Virtual Shakespeare: Theater to stream ‘Macbeth’ adaptation online
The Bard was no stranger to pandemics.
William Shakespeare was born as the bubonic plague raged across Europe. Later on, as a London-based actor and playwright, he would have witnessed repeated resurgences of the plague, which shuttered theaters and killed his countrymen.
Digital platforms would be a brave, new world for Shakespeare, but he likely would have understood why Binghamton University’s theater program is performing an adaption of Macbeth online this semester.
Live streamed performances will be held at 8 p.m. Oct. 15, 18, 22 and 25. Tickets are on sale now for just $6.
The new format is also a first for Tom Kremer, who has nearly 50 years of directing experience. Body language and movement — essential to so much of live theater — had to give way to the text itself, the beauty and power of Shakespeare’s words.
The play is an adaptation, driven by factors that predate the pandemic. When it was originally slated for last spring, Macbeth was up against a large musical; Kremer instead reworked the play to reduce the number of players from 26 to 10. There are other changes, too.
“So much is about Macbeth himself, ‘Should I do this? Should I not do this?’ The picture that came to my mind was that cartoon image of the two angels sitting on the shoulder,” he said.
Enter the witches — into nearly every scene. Kremer also assigned the witches some of Macbeth’s lines, voicing his interior conflict as he decides on a course of action.
The show must go on
The original cast had only 10 days of rehearsal this spring before Binghamton University shifted to online classes due to the emerging pandemic. Most of that cast has returned for this production, including several alumni, although Kremer had to recast a few roles.
Playing Lady Macbeth is alumna Christine Skorupa, who graduated in May with a theater major and education minor.
“Being in my own space without many people around has actually given me a different kind of space and perspective to explore Lady Macbeth and what she’s saying,” Skorupa said. “Being alone with only a webcam and Zoom room to speak to others actually challenges me to use only the text to affect my fellow actors, and that helps me connect to every single line she says even more, with extra weight and urgency.”
Actors will be performing from their homes via video feeds. In lieu of a traditional set, software will put the separate boxes into specific layouts with backgrounds incorporating the panels, such as castles and forests.
“We don’t traditionally have much video in theater, so this isn’t a normal part of our tool set,” said stage manager advisor Kate Dial, whose background encompasses both Broadway and corporate events. In fact, digital theater productions are similar to what’s happening in the corporate world right now with online events, she said.
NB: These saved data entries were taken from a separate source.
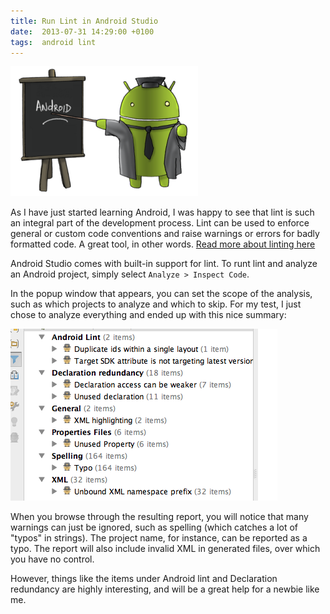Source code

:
 ```yaml
---
title: Run Lint in Android Studio
date:  2013-07-31 14:29:00 +0100
tags:  android lint
---
```


![Image of an Android teacher](/assets/blog/2013/2013-08-05-android.png)

As I have just started learning Android, I was happy to see that lint is such an
integral part of the development process. Lint can be used to enforce general or
custom code conventions and raise warnings or errors for badly formatted code. A
great tool, in other words. [Read more about linting here](https://en.wikipedia.org/wiki/Lint_(software))

Android Studio comes with built-in support for lint. To runt lint and analyze an
Android project, simply select `Analyze > Inspect Code`.

In the popup window that appears, you can set the scope of the analysis, such as
which projects to analyze and which to skip. For my test, I just chose to analyze
everything and ended up with this nice summary:

![Android Lint Summary](/assets/blog/2013/2013-07-31-lint.png)

When you browse through the resulting report, you will notice that many warnings
can just be ignored, such as spelling (which catches a lot of "typos" in strings).
The project name, for instance, can be reported as a typo. The report will also
include invalid XML in generated files, over which you have no control.

However, things like the items under Android lint and Declaration redundancy are
highly interesting, and will be a great help for a newbie like me.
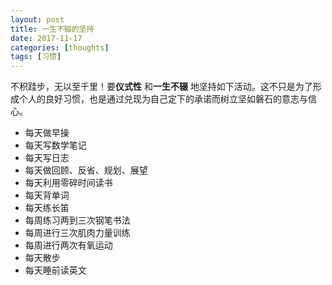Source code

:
 ```yaml
---
layout: post
title: 一生不辍的坚持
date: 2017-11-17
categories: [thoughts]
tags: [习惯]
---
```


不积跬步，无以至千里！要**仪式性** 和**一生不辍** 地坚持如下活动。这不只是为了形成个人的良好习惯，也是通过兑现为自己定下的承诺而树立坚如磐石的意志与信心。

-   每天做早操
-   每天写数学笔记
-   每天写日志
-   每天做回顾、反省、规划、展望
-   每天利用零碎时间读书
-   每天背单词
-   每天练长笛
-   每周练习两到三次钢笔书法
-   每周进行三次肌肉力量训练
-   每周进行两次有氧运动
-   每天散步
-   每天睡前读英文
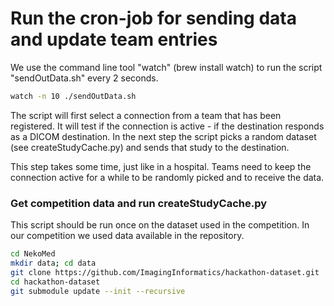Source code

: # Run the cron-job for sending data and update team entries

We use the command line tool "watch" (brew install watch) to run the script "sendOutData.sh" every 2 seconds.

```bash
watch -n 10 ./sendOutData.sh
```

The script will first select a connection from a team that has been registered. It will test if the connection is active - if the destination responds as a DICOM destination. In the next step the script picks a random dataset (see createStudyCache.py) and sends that study to the destination.

This step takes some time, just like in a hospital. Teams need to keep the connection active for a while to be randomly picked and to receive the data.

### Get competition data and run createStudyCache.py

This script should be run once on the dataset used in the competition. In our competition we used data available in the repository.

```bash
cd NekoMed
mkdir data; cd data
git clone https://github.com/ImagingInformatics/hackathon-dataset.git
cd hackathon-dataset
git submodule update --init --recursive
```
Rehearsing online has its challenges, including Internet lag and service disruption, said senior theater major Connor Brannigan, who is playing one of the witches. An online stage also means that the actors can’t make eye contact in scenes, which forces them to become more creative in terms of expression.
“There’s also the fact that we really won’t be able to tell that an audience is there at all, so the special magic of going on a crazy journey with strangers in the room won’t be there — but we hope to create a different kind of magic,” he said. “On-camera acting is also a subtler medium, so that removes some of the pressure to make physicality readable from the cheap seats.”
Working behind the scenes to ensure the show’s success are stage manager John Knitter with assistant stage managers Klaire Martinez and Bian Suzuki-Wolf. Lighting advisor Tim Thistleton has taken on the video design with his team, and that collaboration is one of the stars of the show. Crew members have provided tutorials to the actors, who will have to complete tasks that range from makeup to lighting.
As Lady Macbeth, Skorupa must set up tapestries and other set pieces in her performance space — a rolling chair by her nightstand. She must also manage props, such as a faux light-up candle, daggers and blood (this is Macbeth, after all), and multiple costume changes.
“It’s essentially the same process that we would all go through if we were on the Binghamton Mainstage, except we have to put it together ourselves without any physical help from the crew,” she said.
Some of the preparations were still done on campus, including costume and prop creation. Costume fittings required a wide-open space, along with masks and gloves that were changed between students, said Kassie Kelso, who graduated in May with a theatre degree and rejoined the program this fall as a costume shop assistant. For additional safety, garments needed to either sit for 48 hours or spend time in a steamer closet before they could be worked on.
The witches will don heavy makeup, along with intricately detailed costumes designed by Kelso that are sure to be a treat, Brannigan said.
“I’ll be performing in the corner of my kitchen, right next to the refrigerator. I’m not admitting that I chose this spot for easy access to snacks, but I won’t deny it either,” he quipped.
Kremer appreciates his cast’s adaptability and enthusiasm, even in such chaotic times. As the saying goes: The show must go on.
“The students are a super group. I couldn’t have gotten luckier,” he said.